Anyway, ten years into this problem I sounded like this on a good day:


And this is a couple of weeks ago (after discovering my strawberry tart had suffered gravitational damage - how apt for a 50th birthday...)


Still not amazing, but much better than forecast with only half the larynx hooked up.

I'll continue this later...
SueC is time travelling

SueC

A lot of the stuff around a part of your body packing up shop is psychological.  There was the initial grief about loss of function, and then redesigning our lives to let me do something I could do, in place of the things I could not.  I threw myself into that - and in some ways, this parallelled the way I threw myself into homework and extended reading as a child, when I was growing up in a family where there was chronic abuse and neglect - it was something I was good at and from the time I was very young, I saw that as my eventual way out, my ticket to independence.  That's how it turned out - I was in university studying science by age 16, and university welfare staff signed the paperwork to emancipate me from my family, so that I could get out of that home environment and study independently on a student support allowance.

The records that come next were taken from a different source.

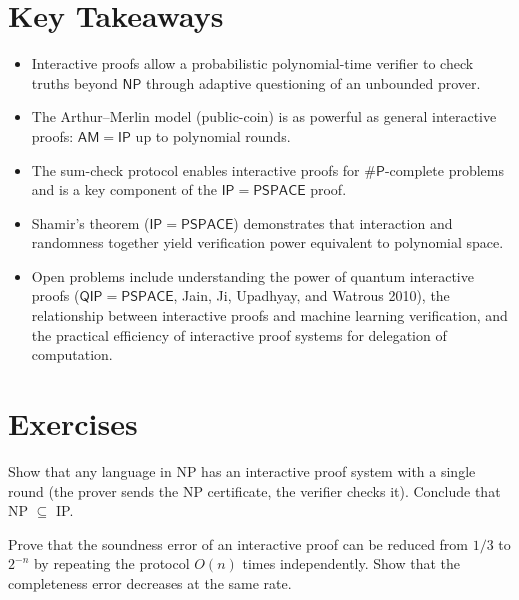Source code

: \section*{Key Takeaways}
\begin{itemize}
\item Interactive proofs allow a probabilistic polynomial-time verifier to check truths beyond $\mathsf{NP}$ through adaptive questioning of an unbounded prover.
\item The Arthur--Merlin model (public-coin) is as powerful as general interactive proofs: $\mathsf{AM} = \mathsf{IP}$ up to polynomial rounds.
\item The sum-check protocol enables interactive proofs for $\#\mathsf{P}$-complete problems and is a key component of the $\mathsf{IP} = \mathsf{PSPACE}$ proof.
\item Shamir's theorem ($\mathsf{IP} = \mathsf{PSPACE}$) demonstrates that interaction and randomness together yield verification power equivalent to polynomial space.
\item Open problems include understanding the power of quantum interactive proofs ($\mathsf{QIP} = \mathsf{PSPACE}$, Jain, Ji, Upadhyay, and Watrous 2010), the relationship between interactive proofs and machine learning verification, and the practical efficiency of interactive proof systems for delegation of computation.
\end{itemize}

\section{Exercises}
\label{sec:ip:exercises}

\begin{exercise}[Basic]
Show that any language in NP has an interactive proof system with a single round (the prover sends the NP certificate, the verifier checks it). Conclude that NP $\subseteq$ IP.
\end{exercise}

\begin{exercise}[Basic]
Prove that the soundness error of an interactive proof can be reduced from $1/3$ to $2^{-n}$ by repeating the protocol $O(n)$ times independently. Show that the completeness error decreases at the same rate.
\end{exercise}

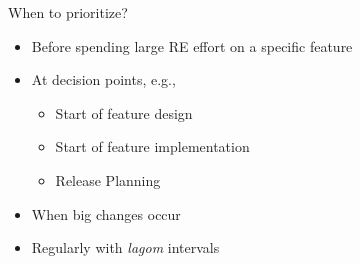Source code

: \begin{Slide}{When to prioritize?}
\begin{itemize}
\item Before spending large RE effort on a specific feature
\item At decision points, e.g.,
\begin{itemize}
\item Start of feature design
\item Start of feature implementation
\item Release Planning
\end{itemize}
\item When big changes occur
\item Regularly with \textit{lagom} intervals


\end{itemize}
\end{Slide}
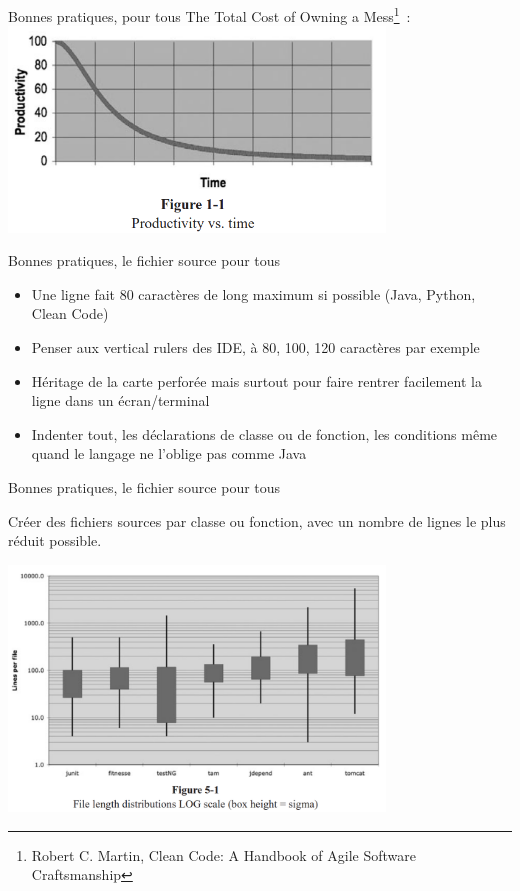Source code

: \documentclass{beamer}
\begin{document}
    \begin{frame}{Bonnes pratiques, pour tous}
        The Total Cost of Owning a Mess\footnote{Robert C. Martin, Clean Code: A Handbook of Agile Software Craftsmanship}~:
        \bigbreak
        \centering
        \includegraphics[width=10cm]{image/total-cost-of-a-mess}
    \end{frame}

    \begin{frame}{Bonnes pratiques, le fichier source pour tous}
        \begin{itemize}

            \item Une ligne fait 80 caractères de long maximum si possible (Java, Python, Clean Code)
            \item Penser aux vertical rulers des IDE, à 80, 100, 120 caractères par exemple
            \item Héritage de la carte perforée mais surtout pour faire rentrer facilement la ligne dans un écran/terminal
            \item Indenter tout, les déclarations de classe ou de fonction, les conditions même quand le langage ne l'oblige pas comme Java

        \end{itemize}
    \end{frame}

    \begin{frame}{Bonnes pratiques, le fichier source pour tous}

        Créer des fichiers sources par classe ou fonction, avec un nombre de lignes le plus réduit possible.

        \bigbreak
        \centering
        \includegraphics[width=10cm]{image/project-source-length}

    \end{frame}
\end{document}
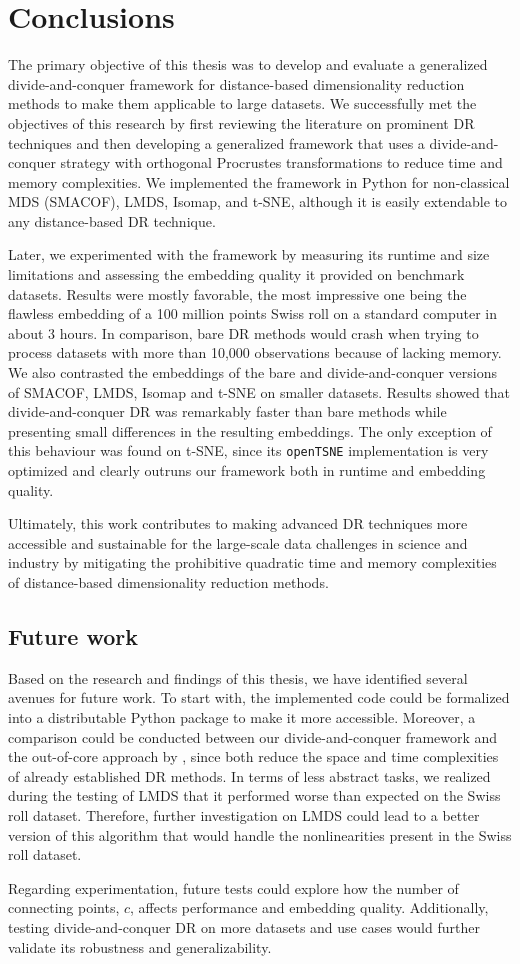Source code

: \section{Conclusions}

The primary objective of this thesis was to develop and evaluate a generalized divide-and-conquer framework for distance-based dimensionality reduction methods to make them applicable to large datasets. We successfully met the objectives of this research by first reviewing the literature on prominent DR techniques and then developing a generalized framework that uses a divide-and-conquer strategy with orthogonal Procrustes transformations to reduce time and memory complexities. We implemented the framework in Python for non-classical MDS (SMACOF), LMDS, Isomap, and t-SNE, although it is easily extendable to any distance-based DR technique.

Later, we experimented with the framework by measuring its runtime and size limitations and assessing the embedding quality it provided on benchmark datasets. Results were mostly favorable, the most impressive one being the flawless embedding of a 100 million points Swiss roll on a standard computer in about 3 hours. In comparison, bare DR methods would crash when trying to process datasets with more than 10,000 observations because of lacking memory. We also contrasted the embeddings of the bare and divide-and-conquer versions of SMACOF, LMDS, Isomap and t-SNE on smaller datasets. Results showed that divide-and-conquer DR was remarkably faster than bare methods while presenting small differences in the resulting embeddings. The only exception of this behaviour was found on t-SNE, since its \verb|openTSNE| implementation is very optimized and clearly outruns our framework both in runtime and embedding quality.

Ultimately, this work contributes to making advanced DR techniques more accessible and sustainable for the large-scale data challenges in science and industry by mitigating the prohibitive quadratic time and memory complexities of distance-based dimensionality reduction methods.

\subsection{Future work}

Based on the research and findings of this thesis, we have identified several avenues for future work. To start with, the implemented code could be formalized into a distributable Python package to make it more accessible. Moreover, a comparison could be conducted between our divide-and-conquer framework and the out-of-core approach by \citet{Reichmann2024}, since both reduce the space and time complexities of already established DR methods. In terms of less abstract tasks, we realized during the testing of LMDS that it performed worse than expected on the Swiss roll dataset. Therefore, further investigation on LMDS could lead to a better version of this algorithm that would handle the nonlinearities present in the Swiss roll dataset.

Regarding experimentation, future tests could explore how the number of connecting points, $c$, affects performance and embedding quality. Additionally, testing divide-and-conquer DR on more datasets and use cases would further validate its robustness and generalizability.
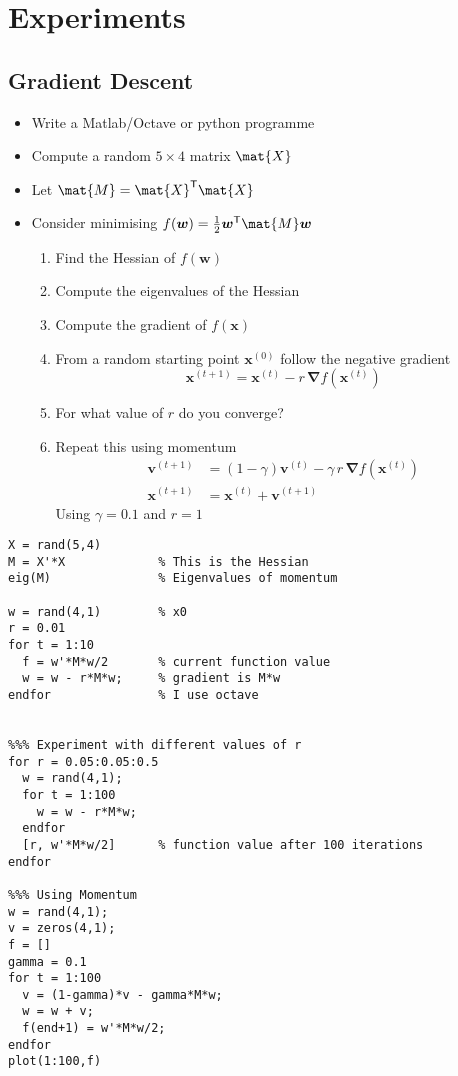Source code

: \documentclass[11pt]{article}
\newcommand{\tr}{\textsf{T}}
\newcommand{\grad}{\bm{\nabla}}
\begin{document}
\section{Experiments}
\label{sec:orgcebc23b}

\subsection{Gradient Descent}
\label{sec:org705fb46}
\begin{itemize}
\item Write a Matlab/Octave or python programme
\item Compute a random \(5\times4\) matrix \(\mat{X}\)
\item Let \(\mat{M} = \mat{X}^\tr\mat{X}\)
\item Consider minimising \(f(\bm{w}) = \frac{1}{2} \bm{w}^\tr \mat{M} \bm{w}\)
\begin{enumerate}
\item Find the Hessian of \(f(\bm{w})\)
\item Compute the eigenvalues of the Hessian
\item Compute the gradient of \(f(\bm{x})\)
\item From a random starting point \(\bm{x}^{(0)}\) follow the negative gradient
$$ \bm{x}^{(t+1)} = \bm{x}^{(t)} - r\,\grad f(\bm{x}^{(t)}) $$
\item For what value of \(r\) do you converge?
\item Repeat this using momentum
\begin{align*}
\bm{v}^{(t+1)} &= (1-\gamma) \bm{v}^{(t)} -\gamma\, r\,\grad f(\bm{x}^{(t)}) \\
\bm{x}^{(t+1)} &= \bm{x}^{(t)} + \bm{v}^{(t+1)}
\end{align*}
Using \(\gamma=0.1\) and \(r=1\)
\end{enumerate}
\end{itemize}

\begin{verbatim}
X = rand(5,4)
M = X'*X             % This is the Hessian
eig(M)               % Eigenvalues of momentum

w = rand(4,1)        % x0
r = 0.01
for t = 1:10
  f = w'*M*w/2       % current function value
  w = w - r*M*w;     % gradient is M*w
endfor               % I use octave


%%% Experiment with different values of r
for r = 0.05:0.05:0.5
  w = rand(4,1);
  for t = 1:100
    w = w - r*M*w;
  endfor
  [r, w'*M*w/2]      % function value after 100 iterations
endfor

%%% Using Momentum
w = rand(4,1);
v = zeros(4,1);
f = []
gamma = 0.1
for t = 1:100
  v = (1-gamma)*v - gamma*M*w;
  w = w + v;
  f(end+1) = w'*M*w/2;
endfor
plot(1:100,f)
\end{verbatim}
\end{document}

People with complex PTSD will know all about the great big wall children build inside themselves to survive childhoods like this.  You push all the things you can't process at the time over that wall just so you can get on with the physical things you need to do to survive and eventually get out of there.  One day if you're lucky, you'll get to look behind that wall and actually process your past - the emotional part of it, which is the bit that gets pushed over the wall.  I did that in my early 40s - five years after the vocal nerve paralysis.

It's actually an interesting question if I would have done that if my vocal nerve hadn't packed in.  I don't think I would have been able to work full-time in a job where I was interacting face-to-face with people all day long, while also dealing with vivid surround-sound nightmares every night, and then unpacking the implications of that for my past - the things I couldn't see at the time.  It was like when there's a huge plot twist you didn't see coming in a novel, and you have to go back to the beginning immediately to see how the trick was done - except that this time, it's not a novel, it's an actual life.  It was pretty all-consuming for a good half year, for me.  It was still pretty high on the list for the next 18 months after that.  It's changed things, and is still changing things, but for the better, I think.

I wrote about dealing with complex PTSD on the Music For Emotional Health thread a couple of years back - realising that this often hidden stuff is way more common than most of us realise, and that we ought to break the stigmas around it and talk about it openly.  Music has long been one of the things that was enormously helpful to me for coping with all that human-condition stuff.  And that's the case for the vocal paralysis issue as well, for me - not just that aspects of singing are DIY vocal cord therapy, but that music helps me cope with the psychological fallout from it.

It's interesting that part of my response to the vocal injury was to make a plan and then shovel the sadness behind a wall and throw myself into what I had to do in order to make an alternative life - because I'd done all that before as a young person.  This time it wasn't as if I had to go through all that alone and emotionally unsupported - but it's pretty obvious some emotions to do with this were still getting dammed away somewhere.  Because when I went to see the ENT last month for a follow-up endoscopy, I was unbelievably sad again afterwards - and the same thing happened yesterday at speech therapy.  I had to hang on to myself inside through the whole session, and when I got out, all I wanted to do was cry, it was that close to the surface.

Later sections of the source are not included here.